Satsu took off her apron, hung it on a peg, and walked out the door. My father didn’t answer, but blinked a few times, staring at the point where Satsu had been. Then he turned his eyes heavily toward the floor and gave a nod. I heard my mother cry out in her sleep from the back room.

Satsu was almost to the village before I caught up with her. I’d imagined this day for weeks already, but I’d never expected to feel as frightened as I did. Satsu didn’t seem to realize this trip to the village was any different from one she might have made the day before. She hadn’t even bothered to clean the charcoal off her hands; while wiping her hair away she ended up with a smudge on her face. I didn’t want her to meet Mr. Tanaka in this condition, so I reached up to rub off the mark as our mother might have done. Satsu knocked my hand away.

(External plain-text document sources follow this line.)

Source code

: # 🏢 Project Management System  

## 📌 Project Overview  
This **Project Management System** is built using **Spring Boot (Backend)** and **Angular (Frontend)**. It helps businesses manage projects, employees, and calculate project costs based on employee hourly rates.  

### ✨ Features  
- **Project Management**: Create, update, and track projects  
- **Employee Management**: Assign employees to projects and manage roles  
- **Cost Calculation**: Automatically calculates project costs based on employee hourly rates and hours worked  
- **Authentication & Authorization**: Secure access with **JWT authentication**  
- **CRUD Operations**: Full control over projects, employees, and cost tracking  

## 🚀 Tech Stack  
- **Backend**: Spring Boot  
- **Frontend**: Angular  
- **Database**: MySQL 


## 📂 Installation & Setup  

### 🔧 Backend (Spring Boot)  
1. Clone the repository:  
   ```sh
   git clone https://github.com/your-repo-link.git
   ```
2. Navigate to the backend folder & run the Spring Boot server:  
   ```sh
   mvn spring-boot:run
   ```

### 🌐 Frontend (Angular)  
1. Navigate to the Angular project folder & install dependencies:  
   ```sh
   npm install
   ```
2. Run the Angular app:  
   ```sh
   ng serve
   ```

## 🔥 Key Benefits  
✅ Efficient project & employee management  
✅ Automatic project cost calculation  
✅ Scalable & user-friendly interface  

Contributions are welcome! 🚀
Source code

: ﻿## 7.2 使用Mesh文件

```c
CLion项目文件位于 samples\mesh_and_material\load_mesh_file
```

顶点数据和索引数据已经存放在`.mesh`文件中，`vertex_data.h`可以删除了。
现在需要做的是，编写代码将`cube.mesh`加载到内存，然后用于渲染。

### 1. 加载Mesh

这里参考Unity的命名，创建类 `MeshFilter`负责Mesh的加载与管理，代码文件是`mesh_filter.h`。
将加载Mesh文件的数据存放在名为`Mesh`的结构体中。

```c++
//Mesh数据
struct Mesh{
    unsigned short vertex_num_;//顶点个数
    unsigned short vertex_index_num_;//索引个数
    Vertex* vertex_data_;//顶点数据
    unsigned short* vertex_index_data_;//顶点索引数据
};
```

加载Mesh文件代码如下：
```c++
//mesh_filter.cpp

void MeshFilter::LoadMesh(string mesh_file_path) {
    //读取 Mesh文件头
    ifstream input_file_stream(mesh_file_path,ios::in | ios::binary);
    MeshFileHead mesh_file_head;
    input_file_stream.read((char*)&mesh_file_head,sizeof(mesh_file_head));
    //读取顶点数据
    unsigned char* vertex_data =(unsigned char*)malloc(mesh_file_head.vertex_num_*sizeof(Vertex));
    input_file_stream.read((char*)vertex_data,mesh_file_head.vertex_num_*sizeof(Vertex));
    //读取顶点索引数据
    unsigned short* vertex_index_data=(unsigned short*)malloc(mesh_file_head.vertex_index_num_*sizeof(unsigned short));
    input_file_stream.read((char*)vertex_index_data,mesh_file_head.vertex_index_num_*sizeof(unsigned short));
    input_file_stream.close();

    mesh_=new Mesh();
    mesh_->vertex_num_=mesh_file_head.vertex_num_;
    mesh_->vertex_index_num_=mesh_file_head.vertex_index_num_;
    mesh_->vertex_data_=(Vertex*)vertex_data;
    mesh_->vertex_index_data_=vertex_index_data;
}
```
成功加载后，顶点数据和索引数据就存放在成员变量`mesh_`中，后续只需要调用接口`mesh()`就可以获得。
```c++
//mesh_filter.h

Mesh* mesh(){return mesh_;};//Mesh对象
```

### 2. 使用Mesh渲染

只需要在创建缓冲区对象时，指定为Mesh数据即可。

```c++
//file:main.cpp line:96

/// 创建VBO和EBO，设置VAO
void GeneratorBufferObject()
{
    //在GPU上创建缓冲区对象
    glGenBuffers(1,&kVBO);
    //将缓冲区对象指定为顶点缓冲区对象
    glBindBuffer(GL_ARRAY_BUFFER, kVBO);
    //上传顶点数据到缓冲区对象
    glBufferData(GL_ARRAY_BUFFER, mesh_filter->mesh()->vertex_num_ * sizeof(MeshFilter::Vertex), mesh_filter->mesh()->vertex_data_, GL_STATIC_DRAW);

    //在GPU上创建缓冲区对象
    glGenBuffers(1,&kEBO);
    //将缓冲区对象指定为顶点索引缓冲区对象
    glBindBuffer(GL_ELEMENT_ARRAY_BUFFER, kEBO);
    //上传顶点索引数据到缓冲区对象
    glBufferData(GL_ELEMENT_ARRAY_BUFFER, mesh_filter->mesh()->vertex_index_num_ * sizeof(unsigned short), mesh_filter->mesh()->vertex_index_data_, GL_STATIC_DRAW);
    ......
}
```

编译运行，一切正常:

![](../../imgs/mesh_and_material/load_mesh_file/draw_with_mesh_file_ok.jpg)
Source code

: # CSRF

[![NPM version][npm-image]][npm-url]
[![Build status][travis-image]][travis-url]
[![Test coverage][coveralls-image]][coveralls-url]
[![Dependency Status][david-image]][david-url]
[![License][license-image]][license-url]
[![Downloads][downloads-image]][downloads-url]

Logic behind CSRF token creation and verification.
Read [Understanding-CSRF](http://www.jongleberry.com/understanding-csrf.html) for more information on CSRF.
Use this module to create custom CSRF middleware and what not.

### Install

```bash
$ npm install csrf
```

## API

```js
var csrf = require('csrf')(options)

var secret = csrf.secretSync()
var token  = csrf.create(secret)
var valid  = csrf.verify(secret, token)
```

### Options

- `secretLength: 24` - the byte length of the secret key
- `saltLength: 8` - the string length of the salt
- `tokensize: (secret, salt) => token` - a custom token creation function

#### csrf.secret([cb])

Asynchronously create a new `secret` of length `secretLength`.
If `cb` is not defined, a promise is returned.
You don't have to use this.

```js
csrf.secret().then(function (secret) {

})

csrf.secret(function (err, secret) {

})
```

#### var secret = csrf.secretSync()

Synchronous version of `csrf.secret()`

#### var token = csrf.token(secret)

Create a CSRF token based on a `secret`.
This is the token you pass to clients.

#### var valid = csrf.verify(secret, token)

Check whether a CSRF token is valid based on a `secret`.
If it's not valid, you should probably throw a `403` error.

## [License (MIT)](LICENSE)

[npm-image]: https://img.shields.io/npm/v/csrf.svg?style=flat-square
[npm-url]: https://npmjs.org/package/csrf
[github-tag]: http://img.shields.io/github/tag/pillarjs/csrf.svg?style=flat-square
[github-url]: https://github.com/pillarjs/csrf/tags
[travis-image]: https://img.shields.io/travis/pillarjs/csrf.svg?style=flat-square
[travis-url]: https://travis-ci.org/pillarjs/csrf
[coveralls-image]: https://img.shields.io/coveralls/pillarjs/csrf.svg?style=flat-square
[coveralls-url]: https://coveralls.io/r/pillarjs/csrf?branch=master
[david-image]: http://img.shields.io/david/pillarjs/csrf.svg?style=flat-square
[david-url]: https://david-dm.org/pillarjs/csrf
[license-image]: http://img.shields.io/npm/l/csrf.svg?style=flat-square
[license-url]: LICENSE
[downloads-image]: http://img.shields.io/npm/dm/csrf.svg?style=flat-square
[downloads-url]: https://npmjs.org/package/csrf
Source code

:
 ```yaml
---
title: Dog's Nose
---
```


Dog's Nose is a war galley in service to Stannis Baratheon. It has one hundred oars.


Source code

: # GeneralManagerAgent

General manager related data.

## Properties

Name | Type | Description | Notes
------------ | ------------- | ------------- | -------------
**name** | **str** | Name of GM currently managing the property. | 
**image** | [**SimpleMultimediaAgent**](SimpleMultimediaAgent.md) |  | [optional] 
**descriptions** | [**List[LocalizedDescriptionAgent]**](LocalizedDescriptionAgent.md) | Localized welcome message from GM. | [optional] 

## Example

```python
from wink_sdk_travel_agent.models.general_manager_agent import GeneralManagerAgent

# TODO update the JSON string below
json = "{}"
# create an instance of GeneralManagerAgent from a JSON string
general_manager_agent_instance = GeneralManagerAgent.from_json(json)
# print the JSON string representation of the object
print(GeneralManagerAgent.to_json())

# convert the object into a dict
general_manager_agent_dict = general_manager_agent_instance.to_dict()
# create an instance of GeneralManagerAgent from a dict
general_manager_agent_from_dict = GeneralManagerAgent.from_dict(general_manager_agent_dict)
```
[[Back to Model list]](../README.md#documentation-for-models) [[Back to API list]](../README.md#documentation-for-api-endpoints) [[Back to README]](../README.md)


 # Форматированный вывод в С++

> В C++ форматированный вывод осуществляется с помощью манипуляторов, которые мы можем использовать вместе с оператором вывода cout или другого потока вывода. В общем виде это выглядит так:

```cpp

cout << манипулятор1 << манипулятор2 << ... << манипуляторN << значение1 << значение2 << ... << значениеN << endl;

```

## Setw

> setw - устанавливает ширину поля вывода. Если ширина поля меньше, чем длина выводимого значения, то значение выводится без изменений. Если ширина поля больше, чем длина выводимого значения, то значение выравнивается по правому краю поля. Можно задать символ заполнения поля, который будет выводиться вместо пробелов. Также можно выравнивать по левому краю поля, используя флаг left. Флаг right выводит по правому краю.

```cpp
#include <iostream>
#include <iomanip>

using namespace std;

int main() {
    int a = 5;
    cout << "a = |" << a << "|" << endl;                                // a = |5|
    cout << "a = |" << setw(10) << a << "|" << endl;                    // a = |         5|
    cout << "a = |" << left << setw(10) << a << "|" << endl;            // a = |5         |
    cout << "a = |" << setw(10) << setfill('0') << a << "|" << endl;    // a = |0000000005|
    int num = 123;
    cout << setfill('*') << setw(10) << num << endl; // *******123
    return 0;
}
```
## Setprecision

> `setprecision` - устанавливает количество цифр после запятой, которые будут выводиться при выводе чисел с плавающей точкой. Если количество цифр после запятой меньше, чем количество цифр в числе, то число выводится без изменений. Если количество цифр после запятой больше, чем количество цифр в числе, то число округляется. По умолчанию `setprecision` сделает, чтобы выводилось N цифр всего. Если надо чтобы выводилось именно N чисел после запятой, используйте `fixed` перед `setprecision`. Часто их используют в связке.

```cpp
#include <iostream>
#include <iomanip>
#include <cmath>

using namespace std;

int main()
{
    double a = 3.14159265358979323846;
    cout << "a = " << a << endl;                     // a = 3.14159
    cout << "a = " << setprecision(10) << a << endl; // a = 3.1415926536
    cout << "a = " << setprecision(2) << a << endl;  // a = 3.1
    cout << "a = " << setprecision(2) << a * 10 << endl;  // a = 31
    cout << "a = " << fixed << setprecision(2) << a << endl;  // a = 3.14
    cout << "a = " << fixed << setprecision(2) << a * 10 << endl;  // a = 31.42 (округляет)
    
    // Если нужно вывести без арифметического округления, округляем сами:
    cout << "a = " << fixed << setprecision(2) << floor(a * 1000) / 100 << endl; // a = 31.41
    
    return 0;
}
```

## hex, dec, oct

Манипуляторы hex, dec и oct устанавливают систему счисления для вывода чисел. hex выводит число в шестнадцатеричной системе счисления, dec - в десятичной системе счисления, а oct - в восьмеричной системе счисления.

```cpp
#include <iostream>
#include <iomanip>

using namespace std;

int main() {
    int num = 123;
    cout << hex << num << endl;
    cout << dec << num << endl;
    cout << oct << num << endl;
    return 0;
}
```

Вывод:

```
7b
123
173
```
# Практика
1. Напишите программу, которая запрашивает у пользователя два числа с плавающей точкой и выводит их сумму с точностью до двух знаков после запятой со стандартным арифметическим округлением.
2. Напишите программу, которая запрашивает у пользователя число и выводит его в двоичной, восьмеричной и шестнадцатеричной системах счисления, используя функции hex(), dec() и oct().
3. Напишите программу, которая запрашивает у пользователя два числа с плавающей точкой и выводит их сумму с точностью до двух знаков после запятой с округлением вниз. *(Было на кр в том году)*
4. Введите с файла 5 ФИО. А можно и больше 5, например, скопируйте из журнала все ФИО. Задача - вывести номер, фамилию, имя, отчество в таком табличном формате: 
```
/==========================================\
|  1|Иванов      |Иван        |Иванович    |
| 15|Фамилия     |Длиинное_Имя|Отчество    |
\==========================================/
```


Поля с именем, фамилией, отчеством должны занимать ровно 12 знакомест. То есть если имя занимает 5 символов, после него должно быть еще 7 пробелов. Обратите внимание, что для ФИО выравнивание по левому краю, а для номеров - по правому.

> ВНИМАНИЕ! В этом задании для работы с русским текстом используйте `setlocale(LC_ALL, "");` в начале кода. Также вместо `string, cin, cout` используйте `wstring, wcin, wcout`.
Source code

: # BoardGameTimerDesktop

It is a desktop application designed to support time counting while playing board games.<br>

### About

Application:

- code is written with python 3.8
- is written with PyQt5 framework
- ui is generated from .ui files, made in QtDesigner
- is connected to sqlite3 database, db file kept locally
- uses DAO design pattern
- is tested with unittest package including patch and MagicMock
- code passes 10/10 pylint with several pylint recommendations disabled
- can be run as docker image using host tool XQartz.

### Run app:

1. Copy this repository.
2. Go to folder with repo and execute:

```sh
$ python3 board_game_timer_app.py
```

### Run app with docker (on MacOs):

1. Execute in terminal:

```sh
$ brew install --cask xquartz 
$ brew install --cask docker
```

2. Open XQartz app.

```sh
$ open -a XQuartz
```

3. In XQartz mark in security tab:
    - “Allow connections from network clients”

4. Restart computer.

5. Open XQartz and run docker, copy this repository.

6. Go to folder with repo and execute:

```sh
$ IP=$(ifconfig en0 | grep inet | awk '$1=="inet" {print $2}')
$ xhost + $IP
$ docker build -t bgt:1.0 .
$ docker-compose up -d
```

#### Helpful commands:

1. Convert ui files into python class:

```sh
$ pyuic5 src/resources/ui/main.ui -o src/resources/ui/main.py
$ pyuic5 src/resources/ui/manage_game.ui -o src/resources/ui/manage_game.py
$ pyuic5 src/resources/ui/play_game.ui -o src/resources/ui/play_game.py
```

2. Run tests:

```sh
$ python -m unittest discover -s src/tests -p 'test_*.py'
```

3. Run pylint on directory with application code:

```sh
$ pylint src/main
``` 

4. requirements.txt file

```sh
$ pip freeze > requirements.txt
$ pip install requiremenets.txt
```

Outside the Japan Coastal Seafood Company, I bowed and said good morning to Mr. Tanaka, expecting he would be happy to see us. Instead he was strangely cold. I suppose this should have been my first clue that things weren’t going to happen just the way I’d imagined. When he led us to his horse-drawn wagon, I decided he probably wanted to drive us to his house so that his wife and daughter would be in the room when he told us about our adoption.